We went to visit my family this past weekend. It was a wonderful, refreshing time for my family and me. I was talking with my Brother, who is a Sheriffs Deputy, and he was sharing some stories from work. I just have to share this one with y'all.

A while back he got a "disturbing the peace" call and arrived to find a man, who just happened to be high on drugs, harassing people and shouting that he was Satan. He arrested the guy and took him down to the station. During the booking process the guy told him that he (my Brother) had made a big mistake and that he ("Satan") was going to damn his soul to hell for arresting him. My Brother takes this all in stride and returns to his patrol. A couple of hours later he gets a "drunk in public" call and finds a woman wondering around a strip mall, obviously intoxicated. He arrests her and she tells him that she is Jesus Christ. So on the ride down to the station he decides to tell her about what "Satan" had said earlier, just to see what reaction she would have. She listened intently, nodded her head and said, "That's ok, I'll take care of it."
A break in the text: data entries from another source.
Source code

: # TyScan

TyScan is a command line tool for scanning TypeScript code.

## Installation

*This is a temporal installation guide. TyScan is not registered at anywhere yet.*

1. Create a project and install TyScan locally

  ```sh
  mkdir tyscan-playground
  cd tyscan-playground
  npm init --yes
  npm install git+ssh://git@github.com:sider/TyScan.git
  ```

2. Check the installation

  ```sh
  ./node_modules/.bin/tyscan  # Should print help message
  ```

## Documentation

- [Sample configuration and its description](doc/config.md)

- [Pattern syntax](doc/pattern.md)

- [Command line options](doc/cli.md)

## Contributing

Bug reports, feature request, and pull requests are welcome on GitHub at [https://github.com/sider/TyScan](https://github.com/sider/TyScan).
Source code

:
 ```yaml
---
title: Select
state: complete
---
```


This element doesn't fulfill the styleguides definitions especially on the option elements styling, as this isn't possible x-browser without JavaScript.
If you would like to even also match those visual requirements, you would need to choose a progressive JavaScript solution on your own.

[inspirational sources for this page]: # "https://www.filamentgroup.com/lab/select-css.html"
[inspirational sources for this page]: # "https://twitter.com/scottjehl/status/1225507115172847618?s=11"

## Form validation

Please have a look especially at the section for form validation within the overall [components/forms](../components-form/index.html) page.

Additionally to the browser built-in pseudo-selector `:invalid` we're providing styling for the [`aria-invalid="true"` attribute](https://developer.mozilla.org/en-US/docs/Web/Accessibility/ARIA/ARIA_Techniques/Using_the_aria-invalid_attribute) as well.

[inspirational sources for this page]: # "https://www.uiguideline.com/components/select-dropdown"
What a wacky, mixed-up world we live in these days.


----------



## Blueridge Believer (Oct 13, 2008)

Southern Presbyterian said:


> We went to visit my family this past weekend. It was a wonderful, refreshing time for my family and me. I was talking with my Brother, who is a Sheriffs Deputy, and he was sharing some stories from work. I just have to share this one with y'all.
> 
> A while back he got a "disturbing the peace" call and arrived to find a man, who just happened to be high on drugs, harassing people and shouting that he was Satan. He arrested the guy and took him down to the station. During the booking process the guy told him that he (my Brother) had made a big mistake and that he ("Satan") was going to damn his soul to hell for arresting him. My Brother takes this all in stride and returns to his patrol. A couple of hours later he gets a "drunk in public" call and finds a woman wondering around a strip mall, obviously intoxicated. He arrests her and she tells him that she is Jesus Christ. So on the ride down to the station he decides to tell her about what "Satan" had said earlier, just to see what reaction she would have. She listened intently, nodded her head and said, "That's ok, I'll take care of it."
> 
> What a wacky, mixed-up world we live in these days.


----------



## Pergamum (Oct 13, 2008)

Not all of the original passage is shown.